◆ Your task:
From the records below, copy each line that has the word "White" in it.

Data entries:

· · · ·

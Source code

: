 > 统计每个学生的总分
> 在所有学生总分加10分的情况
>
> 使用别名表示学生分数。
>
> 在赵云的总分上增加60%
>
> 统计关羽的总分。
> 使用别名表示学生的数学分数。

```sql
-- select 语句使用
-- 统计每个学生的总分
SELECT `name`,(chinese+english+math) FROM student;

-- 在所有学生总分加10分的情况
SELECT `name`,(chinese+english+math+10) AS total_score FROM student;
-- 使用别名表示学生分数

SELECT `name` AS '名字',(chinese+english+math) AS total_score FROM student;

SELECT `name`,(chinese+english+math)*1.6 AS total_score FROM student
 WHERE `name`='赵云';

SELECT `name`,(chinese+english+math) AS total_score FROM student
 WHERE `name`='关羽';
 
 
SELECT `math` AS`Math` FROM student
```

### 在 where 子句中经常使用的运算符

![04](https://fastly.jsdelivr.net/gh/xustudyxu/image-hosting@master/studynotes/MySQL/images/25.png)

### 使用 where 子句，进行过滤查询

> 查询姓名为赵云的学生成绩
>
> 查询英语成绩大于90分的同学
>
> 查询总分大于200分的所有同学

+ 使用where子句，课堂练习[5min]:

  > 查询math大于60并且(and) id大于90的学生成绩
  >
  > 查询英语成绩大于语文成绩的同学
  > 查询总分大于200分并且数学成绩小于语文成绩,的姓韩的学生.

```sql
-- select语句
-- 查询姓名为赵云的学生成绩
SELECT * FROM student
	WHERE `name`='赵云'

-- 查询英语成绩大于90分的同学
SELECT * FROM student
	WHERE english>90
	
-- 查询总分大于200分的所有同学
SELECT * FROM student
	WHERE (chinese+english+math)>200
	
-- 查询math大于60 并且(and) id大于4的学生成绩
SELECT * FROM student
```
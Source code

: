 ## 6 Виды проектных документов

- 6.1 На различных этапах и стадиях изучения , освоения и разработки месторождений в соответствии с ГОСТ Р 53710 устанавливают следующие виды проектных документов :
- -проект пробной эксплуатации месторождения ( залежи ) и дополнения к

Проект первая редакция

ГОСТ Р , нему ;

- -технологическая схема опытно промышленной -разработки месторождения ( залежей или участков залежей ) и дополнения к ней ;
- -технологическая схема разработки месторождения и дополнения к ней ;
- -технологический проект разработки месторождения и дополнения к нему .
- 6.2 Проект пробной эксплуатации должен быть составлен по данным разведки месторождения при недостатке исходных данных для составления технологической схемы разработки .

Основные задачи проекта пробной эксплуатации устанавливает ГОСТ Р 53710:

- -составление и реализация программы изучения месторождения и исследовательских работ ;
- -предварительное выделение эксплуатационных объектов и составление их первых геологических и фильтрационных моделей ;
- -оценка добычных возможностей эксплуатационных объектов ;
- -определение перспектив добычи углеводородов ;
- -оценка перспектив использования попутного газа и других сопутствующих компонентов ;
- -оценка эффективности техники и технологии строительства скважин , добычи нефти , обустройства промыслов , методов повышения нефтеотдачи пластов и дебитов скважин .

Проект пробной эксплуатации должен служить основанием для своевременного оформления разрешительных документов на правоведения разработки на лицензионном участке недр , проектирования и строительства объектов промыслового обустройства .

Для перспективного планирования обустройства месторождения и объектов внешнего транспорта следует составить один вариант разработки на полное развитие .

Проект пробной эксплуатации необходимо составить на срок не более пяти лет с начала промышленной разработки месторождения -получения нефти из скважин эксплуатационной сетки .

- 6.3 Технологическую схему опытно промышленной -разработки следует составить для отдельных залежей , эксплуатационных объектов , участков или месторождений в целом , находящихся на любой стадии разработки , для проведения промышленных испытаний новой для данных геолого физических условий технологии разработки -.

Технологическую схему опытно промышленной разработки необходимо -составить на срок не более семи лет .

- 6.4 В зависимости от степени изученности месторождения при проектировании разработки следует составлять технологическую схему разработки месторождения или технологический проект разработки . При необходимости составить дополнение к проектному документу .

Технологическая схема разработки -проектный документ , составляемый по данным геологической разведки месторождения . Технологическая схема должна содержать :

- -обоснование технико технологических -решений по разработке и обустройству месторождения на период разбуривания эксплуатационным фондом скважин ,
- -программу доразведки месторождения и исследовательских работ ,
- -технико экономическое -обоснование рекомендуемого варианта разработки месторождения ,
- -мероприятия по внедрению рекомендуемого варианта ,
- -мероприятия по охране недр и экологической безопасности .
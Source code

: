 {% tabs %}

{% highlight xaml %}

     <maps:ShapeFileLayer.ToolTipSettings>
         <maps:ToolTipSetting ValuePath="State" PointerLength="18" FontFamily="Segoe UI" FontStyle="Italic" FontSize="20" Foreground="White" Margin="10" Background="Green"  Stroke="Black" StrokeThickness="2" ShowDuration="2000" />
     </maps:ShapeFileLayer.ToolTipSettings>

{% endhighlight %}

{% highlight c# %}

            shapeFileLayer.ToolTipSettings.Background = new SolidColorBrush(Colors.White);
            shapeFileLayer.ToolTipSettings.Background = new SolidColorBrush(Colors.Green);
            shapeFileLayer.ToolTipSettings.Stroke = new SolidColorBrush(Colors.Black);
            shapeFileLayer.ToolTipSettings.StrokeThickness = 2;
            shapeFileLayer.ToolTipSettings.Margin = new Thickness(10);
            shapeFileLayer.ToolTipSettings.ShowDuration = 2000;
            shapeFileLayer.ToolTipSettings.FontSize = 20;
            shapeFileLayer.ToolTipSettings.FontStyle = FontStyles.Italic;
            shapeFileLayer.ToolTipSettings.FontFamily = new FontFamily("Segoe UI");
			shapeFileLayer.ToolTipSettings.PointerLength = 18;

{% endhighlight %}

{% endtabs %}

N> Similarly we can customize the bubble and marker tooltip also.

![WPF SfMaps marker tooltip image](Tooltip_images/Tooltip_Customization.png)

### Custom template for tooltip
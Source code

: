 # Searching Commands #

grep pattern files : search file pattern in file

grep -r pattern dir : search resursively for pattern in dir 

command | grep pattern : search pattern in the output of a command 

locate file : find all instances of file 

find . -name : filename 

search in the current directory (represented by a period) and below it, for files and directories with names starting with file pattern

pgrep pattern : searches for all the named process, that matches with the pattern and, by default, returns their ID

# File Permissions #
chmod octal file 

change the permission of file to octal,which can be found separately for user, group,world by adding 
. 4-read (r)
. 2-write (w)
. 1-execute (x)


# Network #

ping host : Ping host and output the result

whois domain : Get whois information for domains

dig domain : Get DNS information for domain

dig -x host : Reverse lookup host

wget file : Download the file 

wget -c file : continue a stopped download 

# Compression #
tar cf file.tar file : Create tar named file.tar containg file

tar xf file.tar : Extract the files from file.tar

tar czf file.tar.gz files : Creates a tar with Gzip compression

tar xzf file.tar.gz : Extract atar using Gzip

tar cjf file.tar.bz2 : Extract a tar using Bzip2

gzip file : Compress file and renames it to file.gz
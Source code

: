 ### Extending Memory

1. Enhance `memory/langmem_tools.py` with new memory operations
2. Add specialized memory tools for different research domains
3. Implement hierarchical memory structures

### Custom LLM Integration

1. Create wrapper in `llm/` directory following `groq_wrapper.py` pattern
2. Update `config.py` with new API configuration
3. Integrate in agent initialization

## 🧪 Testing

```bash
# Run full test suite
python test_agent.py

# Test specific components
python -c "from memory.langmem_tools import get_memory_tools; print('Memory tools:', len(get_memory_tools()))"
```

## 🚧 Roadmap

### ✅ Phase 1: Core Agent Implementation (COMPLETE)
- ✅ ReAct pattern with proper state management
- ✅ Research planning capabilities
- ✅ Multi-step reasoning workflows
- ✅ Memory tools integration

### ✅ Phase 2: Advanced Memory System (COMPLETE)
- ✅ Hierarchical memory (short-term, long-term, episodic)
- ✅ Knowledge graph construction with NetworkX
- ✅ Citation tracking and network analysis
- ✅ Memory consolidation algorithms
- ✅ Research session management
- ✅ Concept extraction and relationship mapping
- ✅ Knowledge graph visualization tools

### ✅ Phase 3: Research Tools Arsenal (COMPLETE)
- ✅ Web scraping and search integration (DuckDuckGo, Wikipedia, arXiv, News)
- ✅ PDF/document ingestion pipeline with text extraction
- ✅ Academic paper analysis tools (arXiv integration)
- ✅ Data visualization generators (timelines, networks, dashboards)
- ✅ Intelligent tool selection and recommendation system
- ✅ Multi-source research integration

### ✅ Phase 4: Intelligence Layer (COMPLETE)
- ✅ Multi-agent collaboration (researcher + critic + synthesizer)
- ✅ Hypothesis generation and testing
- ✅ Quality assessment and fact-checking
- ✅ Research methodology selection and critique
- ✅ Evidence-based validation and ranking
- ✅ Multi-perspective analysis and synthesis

· · · ·

◆ Response area:
         <maps:ToolTipSetting ValuePath="State" PointerLength="18" FontFamily="Segoe UI" FontStyle="Italic" FontSize="20" Foreground="White" Margin="10" Background="Green"  Stroke="Black" StrokeThickness="2" ShowDuration="2000" />
            shapeFileLayer.ToolTipSettings.Background = new SolidColorBrush(Colors.White);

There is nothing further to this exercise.